- Data for review
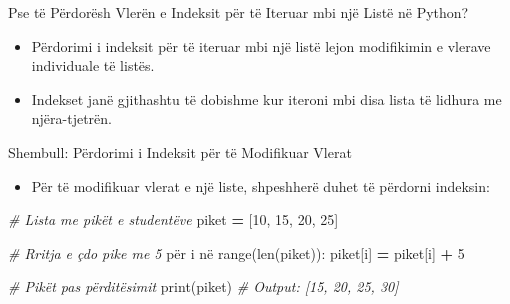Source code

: \documentclass[
  ignorenonframetext,
]{beamer}
\newenvironment{Shaded}{\begin{snugshade}}{\end{snugshade}}
\newcommand{\BuiltInTok}[1]{#1}
\newcommand{\CommentTok}[1]{\textcolor[rgb]{0.56,0.35,0.01}{\textit{#1}}}
\newcommand{\DecValTok}[1]{\textcolor[rgb]{0.00,0.00,0.81}{#1}}
\newcommand{\NormalTok}[1]{#1}
\newcommand{\OperatorTok}[1]{\textcolor[rgb]{0.81,0.36,0.00}{\textbf{#1}}}
\providecommand{\tightlist}{%
  \setlength{\itemsep}{0pt}\setlength{\parskip}{0pt}}
\begin{document}
\begin{frame}{Pse të Përdorësh Vlerën e Indeksit për të Iteruar mbi një
Listë në Python?}
\protect\hypertarget{pse-tuxeb-puxebrdoruxebsh-vleruxebn-e-indeksit-puxebr-tuxeb-iteruar-mbi-njuxeb-listuxeb-nuxeb-python}{}
\begin{itemize}
\item
  Përdorimi i indeksit për të iteruar mbi një listë lejon modifikimin e
  vlerave individuale të listës.
\item
  Indekset janë gjithashtu të dobishme kur iteroni mbi disa lista të
  lidhura me njëra-tjetrën.
\end{itemize}
\end{frame}

\begin{frame}[fragile]{Shembull: Përdorimi i Indeksit për të Modifikuar
Vlerat}
\protect\hypertarget{shembull-puxebrdorimi-i-indeksit-puxebr-tuxeb-modifikuar-vlerat}{}
\begin{itemize}
\tightlist
\item
  Për të modifikuar vlerat e një liste, shpeshherë duhet të përdorni
  indeksin:
\end{itemize}

\begin{Shaded}
\begin{Highlighting}[]
\CommentTok{\# Lista me pikët e studentëve}
\NormalTok{piket }\OperatorTok{=}\NormalTok{ [}\DecValTok{10}\NormalTok{, }\DecValTok{15}\NormalTok{, }\DecValTok{20}\NormalTok{, }\DecValTok{25}\NormalTok{]}

\CommentTok{\# Rritja e çdo pike me 5}
\NormalTok{për i në }\BuiltInTok{range}\NormalTok{(}\BuiltInTok{len}\NormalTok{(piket)):}
\NormalTok{    piket[i] }\OperatorTok{=}\NormalTok{ piket[i] }\OperatorTok{+} \DecValTok{5}

\CommentTok{\# Pikët pas përditësimit}
\BuiltInTok{print}\NormalTok{(piket)  }\CommentTok{\# Output: [15, 20, 25, 30]}
\end{Highlighting}
\end{Shaded}
\end{frame}
\end{document}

- Task to complete
Send back every line of the listing exactly. Omit the images.

- Exercise response
Source code

: \documentclass[
  ignorenonframetext,
]{beamer}
\newenvironment{Shaded}{\begin{snugshade}}{\end{snugshade}}
\newcommand{\BuiltInTok}[1]{#1}
\newcommand{\CommentTok}[1]{\textcolor[rgb]{0.56,0.35,0.01}{\textit{#1}}}
\newcommand{\DecValTok}[1]{\textcolor[rgb]{0.00,0.00,0.81}{#1}}
\newcommand{\NormalTok}[1]{#1}
\newcommand{\OperatorTok}[1]{\textcolor[rgb]{0.81,0.36,0.00}{\textbf{#1}}}
\providecommand{\tightlist}{%
  \setlength{\itemsep}{0pt}\setlength{\parskip}{0pt}}
\begin{document}
\begin{frame}{Pse të Përdorësh Vlerën e Indeksit për të Iteruar mbi një
Listë në Python?}
\protect\hypertarget{pse-tuxeb-puxebrdoruxebsh-vleruxebn-e-indeksit-puxebr-tuxeb-iteruar-mbi-njuxeb-listuxeb-nuxeb-python}{}
\begin{itemize}
\item
  Përdorimi i indeksit për të iteruar mbi një listë lejon modifikimin e
  vlerave individuale të listës.
\item
  Indekset janë gjithashtu të dobishme kur iteroni mbi disa lista të
  lidhura me njëra-tjetrën.
\end{itemize}
\end{frame}

\begin{frame}[fragile]{Shembull: Përdorimi i Indeksit për të Modifikuar
Vlerat}
\protect\hypertarget{shembull-puxebrdorimi-i-indeksit-puxebr-tuxeb-modifikuar-vlerat}{}
\begin{itemize}
\tightlist
\item
  Për të modifikuar vlerat e një liste, shpeshherë duhet të përdorni
  indeksin:
\end{itemize}

\begin{Shaded}
\begin{Highlighting}[]
\CommentTok{\# Lista me pikët e studentëve}
\NormalTok{piket }\OperatorTok{=}\NormalTok{ [}\DecValTok{10}\NormalTok{, }\DecValTok{15}\NormalTok{, }\DecValTok{20}\NormalTok{, }\DecValTok{25}\NormalTok{]}

\CommentTok{\# Rritja e çdo pike me 5}
\NormalTok{për i në }\BuiltInTok{range}\NormalTok{(}\BuiltInTok{len}\NormalTok{(piket)):}
\NormalTok{    piket[i] }\OperatorTok{=}\NormalTok{ piket[i] }\OperatorTok{+} \DecValTok{5}

\CommentTok{\# Pikët pas përditësimit}
\BuiltInTok{print}\NormalTok{(piket)  }\CommentTok{\# Output: [15, 20, 25, 30]}
\end{Highlighting}
\end{Shaded}
\end{frame}
\end{document}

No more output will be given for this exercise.